Depuis quelques jours, l'actualité est accaparée par l'arrestation de Dominique Strauss-Kahn, accusé d'agression sexuelle contre une femme de chambre de l'hôtel Sofitel, à New York. Je ne rappellerai pas les faits qui ont mobilisé la presse ces derniers jours. Je voudrais juste situer le personnage par rapport à l'événement. Le directeur général du FMI et futur candidat de son parti politique à l'élection présidentielle de 2012 a été arrêté, menotté et emprisonné comme un vulgaire malfrat. Par-delà les considérations d'ordre familial, politique, financier, affectif, social, ce triste feuilleton, traité de «gaudriole» en France, a en Amérique brisé la carrière professionnelle d'un des plus puissants hommes de la planète, l'a presque ruiné et risque de l'envoyer en prison pour le restant de ses jours.
Il n'est pas d'acte illégal qui, à un moment de la vie, ne soit passible de punition.
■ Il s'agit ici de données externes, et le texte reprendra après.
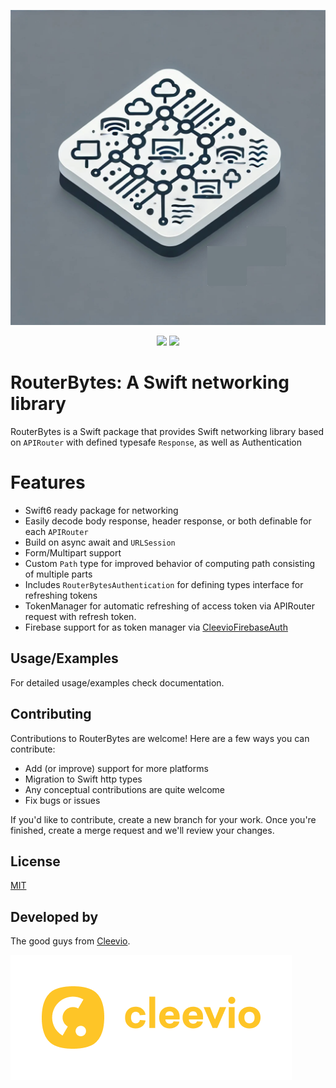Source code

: <p align="center">
<img src="assets/logo.png" alt="RouterBytes" title="RouterBytes" width="512"/>
</p>

<p align="center">
<a href="https://swift.org/package-manager/"><img src="https://img.shields.io/badge/SPM-supported-DE5C43.svg?style=flat"></a>
<a href="blob/main/LICENSE.md"><img src="https://img.shields.io/badge/License-MIT-yellow.svg"></a>
</p>

# RouterBytes: A Swift networking library

RouterBytes is a Swift package that provides Swift networking library based on ```APIRouter``` with defined typesafe ```Response```, as well as Authentication

# Features

- Swift6 ready package for networking
- Easily decode body response, header response, or both definable for each ```APIRouter```
- Build on async await and ```URLSession```
- Form/Multipart support
- Custom ```Path``` type for improved behavior of computing path consisting of multiple parts
- Includes ```RouterBytesAuthentication``` for defining types interface for refreshing tokens
- TokenManager for automatic refreshing of access token via APIRouter request with refresh token.
- Firebase support for as token manager via [CleevioFirebaseAuth](https://github.com/cleevio/CleevioFirebaseAuth)

## Usage/Examples

For detailed usage/examples check documentation.

## Contributing

Contributions to RouterBytes are welcome!
Here are a few ways you can contribute:

- Add (or improve) support for more platforms
- Migration to Swift http types
- Any conceptual contributions are quite welcome
- Fix bugs or issues

If you'd like to contribute, create a new branch for your work. Once you're finished, create a merge request and we'll review your changes.

## License

[MIT](LICENSE.md)

## Developed by

The good guys from [Cleevio](https://cleevio.com).

![Cleevio logo](assets/cleevio.png)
Néanmoins, on ne peut s'empêcher de s'arrêter devant ce cas de figure, quand un délit commis ne représente pas la même gravité s'il est perpétré dans un pays ou un autre. Il en est de même pour certains États d'Amérique qui appliquent des lois différentes. Nonobstant le fait que chaque pays possède ses propres us et coutumes, ses propres lois, il n'en demeure pas moins que, dans ce siècle de la mondialisation où l'attention se fixe sur l'économie, la finance et les énergies, les réformes sur les lois sont ignorées. Ne devrait-on pas faire appliquer les lois internationales dans certains cas, lorsque deux personnes de nationalités différentes se trouvent en conflit? Il ne s'agit pas là de discuter du viol, qui est en lui-même une faute grave, mais de la peine encourue. D'autre part, le libertinage frivole accepté dans un pays est dénigré dans un autre. N'y a-t-il pas là sujet à réflexion?
Les Français devraient-ils réviser leurs mœurs? Ou les Américains leurs lois?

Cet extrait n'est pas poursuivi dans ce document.